Is It Legit? 4/23/24: Arcia, Westburg, Blackburn, and Winker

How much stock can we put in these four hot starts?

Four weeks into the season statistics and data are becoming a whole lot more meaningful. The hot starts that have continued are starting to look more like legitimate breakouts and the extended slumps are getting scarier by the minute. Let’s dive into four players who have impressed in the early going to see if they’re worth a waiver pickup or to target in a trade.

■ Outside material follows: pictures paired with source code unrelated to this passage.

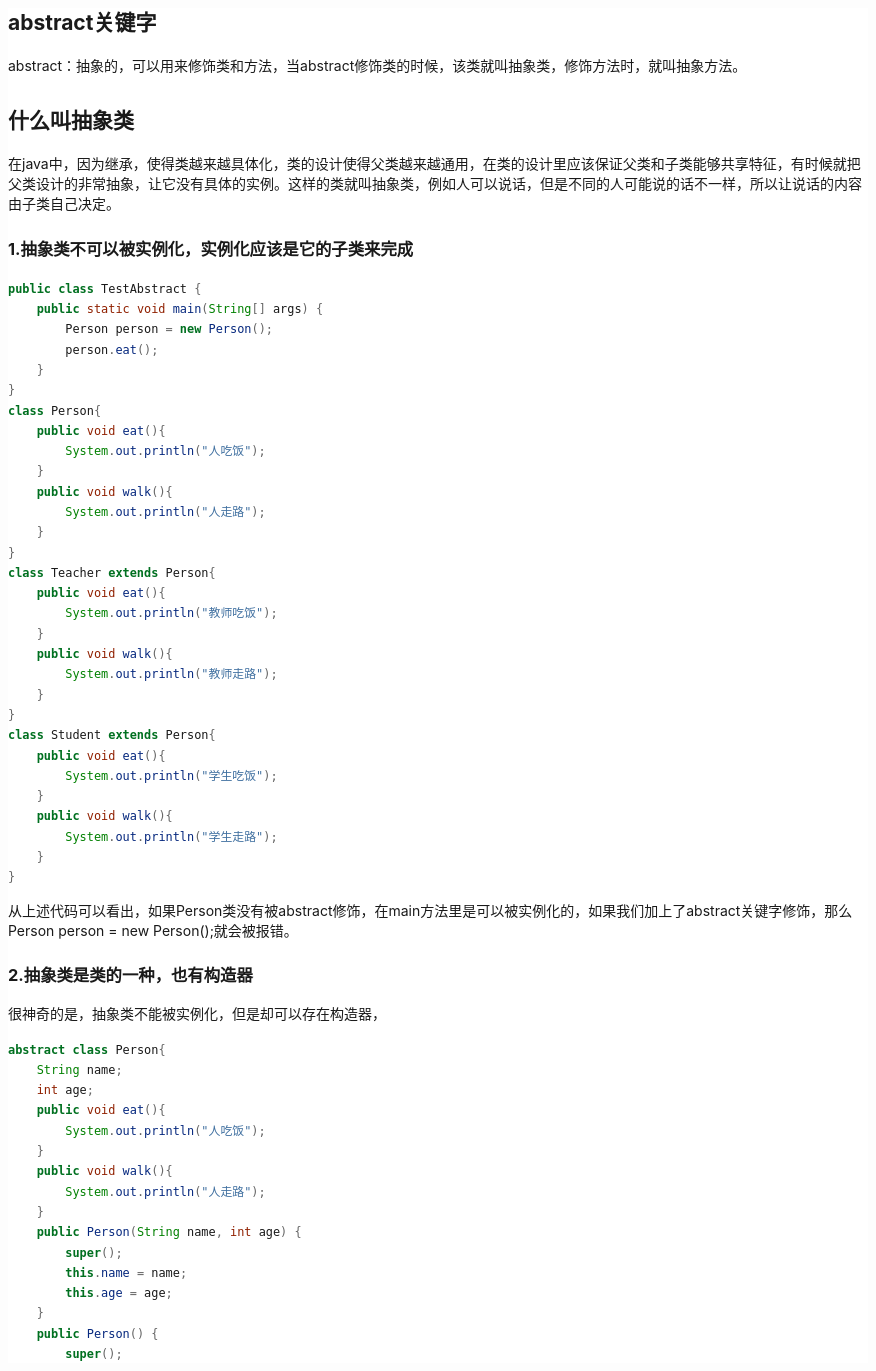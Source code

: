 ## abstract关键字
abstract：抽象的，可以用来修饰类和方法，当abstract修饰类的时候，该类就叫抽象类，修饰方法时，就叫抽象方法。
## 什么叫抽象类
在java中，因为继承，使得类越来越具体化，类的设计使得父类越来越通用，在类的设计里应该保证父类和子类能够共享特征，有时候就把父类设计的非常抽象，让它没有具体的实例。这样的类就叫抽象类，例如人可以说话，但是不同的人可能说的话不一样，所以让说话的内容由子类自己决定。
### 1.抽象类不可以被实例化，实例化应该是它的子类来完成

```java
public class TestAbstract {
	public static void main(String[] args) {
		Person person = new Person();
		person.eat();
	}
}
class Person{
	public void eat(){
		System.out.println("人吃饭");
	}
	public void walk(){
		System.out.println("人走路");
	}
}
class Teacher extends Person{
	public void eat(){
		System.out.println("教师吃饭");
	}
	public void walk(){
		System.out.println("教师走路");
	}
}
class Student extends Person{
	public void eat(){
		System.out.println("学生吃饭");
	}
	public void walk(){
		System.out.println("学生走路");
	}
}
```
从上述代码可以看出，如果Person类没有被abstract修饰，在main方法里是可以被实例化的，如果我们加上了abstract关键字修饰，那么Person person = new Person();就会被报错。
### 2.抽象类是类的一种，也有构造器
很神奇的是，抽象类不能被实例化，但是却可以存在构造器，

```java
abstract class Person{
	String name;
	int age;
	public void eat(){
		System.out.println("人吃饭");
	}
	public void walk(){
		System.out.println("人走路");
	}
	public Person(String name, int age) {
		super();
		this.name = name;
		this.age = age;
	}
	public Person() {
		super();
```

Orlando Arcia, SS, Atlanta Braves

Arcia sits near the bottom of a lineup full of All-Star bats. He’s one of the few places opposing pitchers probably feel like they can really attack the Braves’ star-studded offense, but he’s actually been one of the most productive hitters in Atlanta so far this season. Through 80 plate appearances, Arcia’s slashing .329/.363/.479, good for a .368 wOBA and 130 wRC+, both top-1o marks among MLB shortstops.

A real quick look at Arcia’s player page tells you that a lot of the results are due to his sky-high BABIP. It’s sitting at .377 right now, well above his .291 career average. That’ll inevitably come down, but there are a few other important things to note.

Arcia’s made meaningful changes to his approach at the plate, swinging much more often than we’re accustomed to seeing. After two straight years swinging below the league-average rate, he’s become much more aggressive at the dish swinging at 52% of pitches, a rate in the 79th percentile of hitters. That aggression has allowed Arcia to make more contact and cut his strikeout rate for the second straight year. It’s fallen from 21.8% to 19.1% and now to 16.3%. Unfortunately, his walk rate has similarly dipped during that stretch and it’s currently at just 5%.

Not only is Arcia making more contact, but he’s also making generally better contact. He’s both getting the ball in the air and pulling it more often. That sounds like a recipe for success, but he isn’t hitting the ball particularly well. His barrel rate of 3.2% is less than half of what it was last year and his flyball exit velocity is down to the 30th percentile of batters. Put it all together and Arcia has only gone deep once.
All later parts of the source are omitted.